“I don’t like the crusts.”

I come from a conventional family; meet the wealthy love of your life by 23, provide your parents with grandchildren by 25, stay at home to create a haven for said husband and children, and when you can’t take the screaming brats any longer, get a part-time desk job at a soulless corporate firm.

To give you an idea of where my life sits on this scale, at 24 I’m convinced love was a concept invented in the 18th-century, and my card was recently rejected when buying a KitKat.

“You need to find a nice man to settle down with.” Survival instincts and my Grandma dictate that in order to thrive in the over-priced depths of East London, one must first find an older man securely fastened to the property ladder, with a less secure hairline and a charitable recklessness with his contactless debit card.

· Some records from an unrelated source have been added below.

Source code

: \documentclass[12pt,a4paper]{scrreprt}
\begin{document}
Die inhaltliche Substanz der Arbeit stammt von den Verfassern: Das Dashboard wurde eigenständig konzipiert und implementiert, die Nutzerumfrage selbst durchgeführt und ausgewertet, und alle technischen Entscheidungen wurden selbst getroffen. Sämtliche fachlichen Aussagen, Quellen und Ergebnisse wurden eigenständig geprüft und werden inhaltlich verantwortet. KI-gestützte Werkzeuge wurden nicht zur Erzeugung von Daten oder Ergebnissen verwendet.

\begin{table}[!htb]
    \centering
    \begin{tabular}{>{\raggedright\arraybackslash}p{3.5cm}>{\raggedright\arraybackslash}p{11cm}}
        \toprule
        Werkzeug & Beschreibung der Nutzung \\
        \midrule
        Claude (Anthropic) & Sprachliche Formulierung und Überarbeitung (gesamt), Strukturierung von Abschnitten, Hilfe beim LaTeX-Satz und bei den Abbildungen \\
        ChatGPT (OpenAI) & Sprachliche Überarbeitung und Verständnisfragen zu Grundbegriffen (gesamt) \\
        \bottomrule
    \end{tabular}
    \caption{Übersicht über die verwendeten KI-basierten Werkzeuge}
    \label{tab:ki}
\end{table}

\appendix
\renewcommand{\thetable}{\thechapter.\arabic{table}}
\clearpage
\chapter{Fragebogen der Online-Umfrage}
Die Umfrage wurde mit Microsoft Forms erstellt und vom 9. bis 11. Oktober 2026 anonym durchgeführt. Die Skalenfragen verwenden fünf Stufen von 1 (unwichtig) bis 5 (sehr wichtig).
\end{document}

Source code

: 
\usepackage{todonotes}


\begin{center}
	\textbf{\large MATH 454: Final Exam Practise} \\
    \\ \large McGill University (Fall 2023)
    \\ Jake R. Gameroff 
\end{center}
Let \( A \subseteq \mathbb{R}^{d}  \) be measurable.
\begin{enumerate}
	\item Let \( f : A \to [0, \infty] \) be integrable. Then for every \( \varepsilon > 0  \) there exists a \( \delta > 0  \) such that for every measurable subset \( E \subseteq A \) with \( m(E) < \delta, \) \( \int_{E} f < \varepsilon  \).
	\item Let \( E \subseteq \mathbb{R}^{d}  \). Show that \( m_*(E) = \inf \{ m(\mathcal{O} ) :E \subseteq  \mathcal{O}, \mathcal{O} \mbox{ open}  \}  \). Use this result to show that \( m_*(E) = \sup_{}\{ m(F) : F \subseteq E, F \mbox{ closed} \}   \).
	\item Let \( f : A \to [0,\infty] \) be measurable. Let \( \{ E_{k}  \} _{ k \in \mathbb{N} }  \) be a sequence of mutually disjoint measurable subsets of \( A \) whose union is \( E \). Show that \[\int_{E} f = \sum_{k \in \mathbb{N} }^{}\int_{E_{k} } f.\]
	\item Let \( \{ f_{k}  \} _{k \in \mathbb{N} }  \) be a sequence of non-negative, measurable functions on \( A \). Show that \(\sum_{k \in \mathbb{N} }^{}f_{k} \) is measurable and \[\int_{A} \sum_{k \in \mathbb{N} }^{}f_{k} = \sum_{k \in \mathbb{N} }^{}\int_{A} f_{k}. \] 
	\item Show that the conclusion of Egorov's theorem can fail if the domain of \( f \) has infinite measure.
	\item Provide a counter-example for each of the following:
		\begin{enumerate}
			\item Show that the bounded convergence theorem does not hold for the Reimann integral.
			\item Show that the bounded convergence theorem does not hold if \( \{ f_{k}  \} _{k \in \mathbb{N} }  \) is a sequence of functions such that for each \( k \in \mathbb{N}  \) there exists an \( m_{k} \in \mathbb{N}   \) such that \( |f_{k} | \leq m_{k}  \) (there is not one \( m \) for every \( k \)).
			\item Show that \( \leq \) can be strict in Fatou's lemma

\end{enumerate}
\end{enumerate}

Settling down. Like an overworked and exhausted cow collapsing in a muddied field, burdened by a life of monotony. Moo thank you, Grandma.

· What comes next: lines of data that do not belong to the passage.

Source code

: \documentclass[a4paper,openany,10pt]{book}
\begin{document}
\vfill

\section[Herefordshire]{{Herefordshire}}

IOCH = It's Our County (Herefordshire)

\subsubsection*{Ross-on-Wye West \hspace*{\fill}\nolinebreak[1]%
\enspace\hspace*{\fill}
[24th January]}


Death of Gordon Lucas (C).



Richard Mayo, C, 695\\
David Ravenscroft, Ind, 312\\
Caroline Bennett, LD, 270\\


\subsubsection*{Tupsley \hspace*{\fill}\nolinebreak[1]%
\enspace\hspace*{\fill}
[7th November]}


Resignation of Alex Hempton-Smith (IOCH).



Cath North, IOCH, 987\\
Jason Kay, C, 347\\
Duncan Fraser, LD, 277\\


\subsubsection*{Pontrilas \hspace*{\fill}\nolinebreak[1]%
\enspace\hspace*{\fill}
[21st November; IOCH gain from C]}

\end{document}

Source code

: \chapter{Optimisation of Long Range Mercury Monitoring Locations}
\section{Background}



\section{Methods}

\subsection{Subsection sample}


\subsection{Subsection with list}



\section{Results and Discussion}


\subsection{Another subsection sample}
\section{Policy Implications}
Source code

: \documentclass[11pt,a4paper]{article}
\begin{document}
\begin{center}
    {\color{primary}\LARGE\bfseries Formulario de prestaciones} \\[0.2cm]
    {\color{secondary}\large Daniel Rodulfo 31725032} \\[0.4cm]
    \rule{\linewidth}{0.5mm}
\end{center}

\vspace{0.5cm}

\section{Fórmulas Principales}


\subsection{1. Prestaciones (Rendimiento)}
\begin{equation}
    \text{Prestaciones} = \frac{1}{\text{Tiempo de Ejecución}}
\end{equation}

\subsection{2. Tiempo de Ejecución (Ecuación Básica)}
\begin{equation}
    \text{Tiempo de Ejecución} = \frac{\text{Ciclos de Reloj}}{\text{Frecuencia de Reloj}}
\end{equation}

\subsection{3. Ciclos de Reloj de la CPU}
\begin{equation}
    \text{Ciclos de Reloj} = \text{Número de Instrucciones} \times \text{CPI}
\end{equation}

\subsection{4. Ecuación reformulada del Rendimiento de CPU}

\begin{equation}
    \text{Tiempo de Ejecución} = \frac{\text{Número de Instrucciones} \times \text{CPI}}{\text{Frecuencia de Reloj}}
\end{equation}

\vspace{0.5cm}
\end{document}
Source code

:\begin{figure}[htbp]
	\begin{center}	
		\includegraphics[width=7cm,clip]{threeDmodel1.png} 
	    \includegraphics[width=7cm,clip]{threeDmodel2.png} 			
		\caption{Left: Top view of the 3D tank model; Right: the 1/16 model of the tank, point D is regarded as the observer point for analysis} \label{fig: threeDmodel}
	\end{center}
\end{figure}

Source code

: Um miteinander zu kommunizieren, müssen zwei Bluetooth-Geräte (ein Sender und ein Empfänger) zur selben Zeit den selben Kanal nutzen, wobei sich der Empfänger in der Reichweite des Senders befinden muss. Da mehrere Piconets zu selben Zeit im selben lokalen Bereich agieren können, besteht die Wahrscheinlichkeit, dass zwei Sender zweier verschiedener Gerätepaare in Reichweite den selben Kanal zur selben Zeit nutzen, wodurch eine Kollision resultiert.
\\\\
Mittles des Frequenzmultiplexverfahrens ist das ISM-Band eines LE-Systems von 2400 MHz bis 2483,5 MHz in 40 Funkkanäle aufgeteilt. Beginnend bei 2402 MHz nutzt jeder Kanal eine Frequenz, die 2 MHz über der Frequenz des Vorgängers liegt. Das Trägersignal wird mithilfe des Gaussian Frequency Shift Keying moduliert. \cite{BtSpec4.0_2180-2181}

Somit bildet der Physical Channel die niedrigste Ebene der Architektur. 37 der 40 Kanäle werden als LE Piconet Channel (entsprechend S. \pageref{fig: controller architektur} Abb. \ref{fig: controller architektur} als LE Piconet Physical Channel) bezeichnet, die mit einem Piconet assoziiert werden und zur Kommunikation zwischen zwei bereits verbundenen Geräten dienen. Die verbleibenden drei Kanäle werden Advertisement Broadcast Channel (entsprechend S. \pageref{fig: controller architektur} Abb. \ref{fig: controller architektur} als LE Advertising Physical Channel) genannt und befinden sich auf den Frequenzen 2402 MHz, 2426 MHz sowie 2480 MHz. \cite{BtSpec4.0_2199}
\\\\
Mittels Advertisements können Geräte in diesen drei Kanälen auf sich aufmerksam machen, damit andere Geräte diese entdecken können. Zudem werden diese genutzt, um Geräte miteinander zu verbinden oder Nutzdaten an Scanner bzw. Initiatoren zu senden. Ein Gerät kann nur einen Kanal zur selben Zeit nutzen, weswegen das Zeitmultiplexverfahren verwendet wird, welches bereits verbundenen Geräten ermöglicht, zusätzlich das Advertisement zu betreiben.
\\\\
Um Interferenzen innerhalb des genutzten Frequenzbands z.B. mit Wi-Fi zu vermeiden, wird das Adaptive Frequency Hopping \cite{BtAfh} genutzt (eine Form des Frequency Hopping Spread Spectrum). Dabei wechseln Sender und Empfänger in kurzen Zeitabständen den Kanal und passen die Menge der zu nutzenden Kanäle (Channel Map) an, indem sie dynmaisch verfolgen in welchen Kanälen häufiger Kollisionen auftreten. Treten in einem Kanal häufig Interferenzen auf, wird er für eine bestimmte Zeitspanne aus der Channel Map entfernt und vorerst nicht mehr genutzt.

So in the most unrebellious of rebellions, last summer I dated a 21 year old.


Three whole years my junior, he wasn’t on the property ladder – in fact, this was his first stint away from home. He chose to wear limited-edition collaborations over straight-leg Levis, and his aspirations were more survive the weekend ahead, than start a family.

Before our first date, I was apprehensive that the socially vilified age-gap between us may be too palpable. Was he yet to discover avocado on sourdough toast? Did he even know what an avocado was?

You know when someone’s younger than you, and you dismiss them as “like, 12 years old.” Well, it turns out we were wrong. He was razor sharp (not literally), and wittier than half the men I’ve dated (literally). He was interested in music, but it went further than EDM. He made no advances on a gin and tonic intoxicated me, and yes, he knew what an avocado was.

When I was finally able to digest the fact he went to college with my younger cousin, we started dating.

Destroying any remnants of culture Hackney had retained, we spent weekends as any other gentrified millennials would; we ate vegan dinners, we cheersed in pubs decorated with taxidermy and we drank overpriced coffees in independent cafés. My knight in a Reebok tracksuit, he didn’t even call me pathetic when I turned up at his house in an Uber at 11pm on a Sunday night because of the ginormous spider squatting in my bedroom (seriously though, pay some rent).

Then, disaster.

The Cheryl to his Liam, of course this sugar-mamma dynamic was destined for failure. It all happened on that fateful night at my flat in early October.

To lazy too cook, too impatient to order in and with no vegan restaurants in sight, dinner took the form of pumpkin seed toast à la Bonne Maman strawberry jam. Delicious, non? On demolishing my conservative slice and a half, I noticed his was partially remaining. Did he not like my Bonne Maman strawberry jam? With a quiver of concern and a frown upon my face, I asked if everything was okay, to which he replied, “I don’t like the crusts.”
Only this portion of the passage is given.